- What this task involves
Pull out every line with the word "itemName" from the entries below.

=====

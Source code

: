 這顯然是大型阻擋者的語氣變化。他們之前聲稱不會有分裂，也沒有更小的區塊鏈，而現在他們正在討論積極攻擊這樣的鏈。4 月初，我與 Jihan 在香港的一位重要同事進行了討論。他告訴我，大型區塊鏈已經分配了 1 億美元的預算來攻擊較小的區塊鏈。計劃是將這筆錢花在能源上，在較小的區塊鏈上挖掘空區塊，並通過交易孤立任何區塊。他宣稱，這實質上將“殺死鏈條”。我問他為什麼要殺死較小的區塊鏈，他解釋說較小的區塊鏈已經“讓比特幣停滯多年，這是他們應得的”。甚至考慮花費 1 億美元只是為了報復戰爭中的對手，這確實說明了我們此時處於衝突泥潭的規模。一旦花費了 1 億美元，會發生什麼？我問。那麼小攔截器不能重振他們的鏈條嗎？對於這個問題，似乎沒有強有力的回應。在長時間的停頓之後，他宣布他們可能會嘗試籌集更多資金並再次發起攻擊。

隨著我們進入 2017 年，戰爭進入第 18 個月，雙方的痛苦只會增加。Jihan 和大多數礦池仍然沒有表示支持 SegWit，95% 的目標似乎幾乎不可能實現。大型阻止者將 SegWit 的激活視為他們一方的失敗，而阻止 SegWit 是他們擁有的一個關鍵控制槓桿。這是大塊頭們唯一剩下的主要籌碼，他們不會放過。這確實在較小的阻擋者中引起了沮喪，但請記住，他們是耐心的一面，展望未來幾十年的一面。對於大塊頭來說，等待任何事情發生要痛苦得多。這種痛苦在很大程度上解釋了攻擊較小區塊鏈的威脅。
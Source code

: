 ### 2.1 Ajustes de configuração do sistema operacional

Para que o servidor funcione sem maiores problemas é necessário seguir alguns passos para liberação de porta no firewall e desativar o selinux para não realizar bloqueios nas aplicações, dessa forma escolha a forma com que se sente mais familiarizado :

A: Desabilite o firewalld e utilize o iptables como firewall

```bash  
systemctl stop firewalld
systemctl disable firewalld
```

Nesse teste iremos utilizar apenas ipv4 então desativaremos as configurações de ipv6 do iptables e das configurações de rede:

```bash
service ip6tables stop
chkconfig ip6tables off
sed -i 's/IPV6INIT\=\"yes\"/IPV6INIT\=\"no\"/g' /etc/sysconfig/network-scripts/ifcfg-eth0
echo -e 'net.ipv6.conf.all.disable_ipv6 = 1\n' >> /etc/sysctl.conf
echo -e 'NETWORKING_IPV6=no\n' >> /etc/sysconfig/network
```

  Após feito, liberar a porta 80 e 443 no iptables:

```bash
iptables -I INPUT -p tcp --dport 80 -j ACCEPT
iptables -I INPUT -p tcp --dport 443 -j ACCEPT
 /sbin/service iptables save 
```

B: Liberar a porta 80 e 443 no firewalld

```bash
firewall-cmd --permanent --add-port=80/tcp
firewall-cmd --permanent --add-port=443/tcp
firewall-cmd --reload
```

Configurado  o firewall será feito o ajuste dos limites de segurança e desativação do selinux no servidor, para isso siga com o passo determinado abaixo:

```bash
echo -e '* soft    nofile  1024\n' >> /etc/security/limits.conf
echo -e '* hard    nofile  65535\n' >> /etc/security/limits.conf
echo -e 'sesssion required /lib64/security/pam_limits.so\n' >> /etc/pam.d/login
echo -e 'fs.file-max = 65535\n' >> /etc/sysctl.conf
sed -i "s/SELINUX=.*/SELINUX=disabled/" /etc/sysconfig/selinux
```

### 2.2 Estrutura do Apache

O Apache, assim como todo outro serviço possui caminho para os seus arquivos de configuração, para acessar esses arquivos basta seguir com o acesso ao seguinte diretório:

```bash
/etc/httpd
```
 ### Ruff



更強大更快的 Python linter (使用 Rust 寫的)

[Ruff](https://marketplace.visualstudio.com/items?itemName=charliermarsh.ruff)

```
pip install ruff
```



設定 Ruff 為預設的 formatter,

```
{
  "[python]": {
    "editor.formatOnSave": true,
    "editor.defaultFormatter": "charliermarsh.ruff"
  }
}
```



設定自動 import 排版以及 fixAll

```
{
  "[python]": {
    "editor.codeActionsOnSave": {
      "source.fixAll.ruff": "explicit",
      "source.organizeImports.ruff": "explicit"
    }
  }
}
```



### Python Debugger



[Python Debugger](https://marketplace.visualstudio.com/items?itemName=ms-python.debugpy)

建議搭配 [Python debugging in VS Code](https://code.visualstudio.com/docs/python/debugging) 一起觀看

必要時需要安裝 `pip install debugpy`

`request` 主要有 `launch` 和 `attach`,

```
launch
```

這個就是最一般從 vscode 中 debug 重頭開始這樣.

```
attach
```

=====

- Answer box
[Ruff](https://marketplace.visualstudio.com/items?itemName=charliermarsh.ruff)
[Python Debugger](https://marketplace.visualstudio.com/items?itemName=ms-python.debugpy)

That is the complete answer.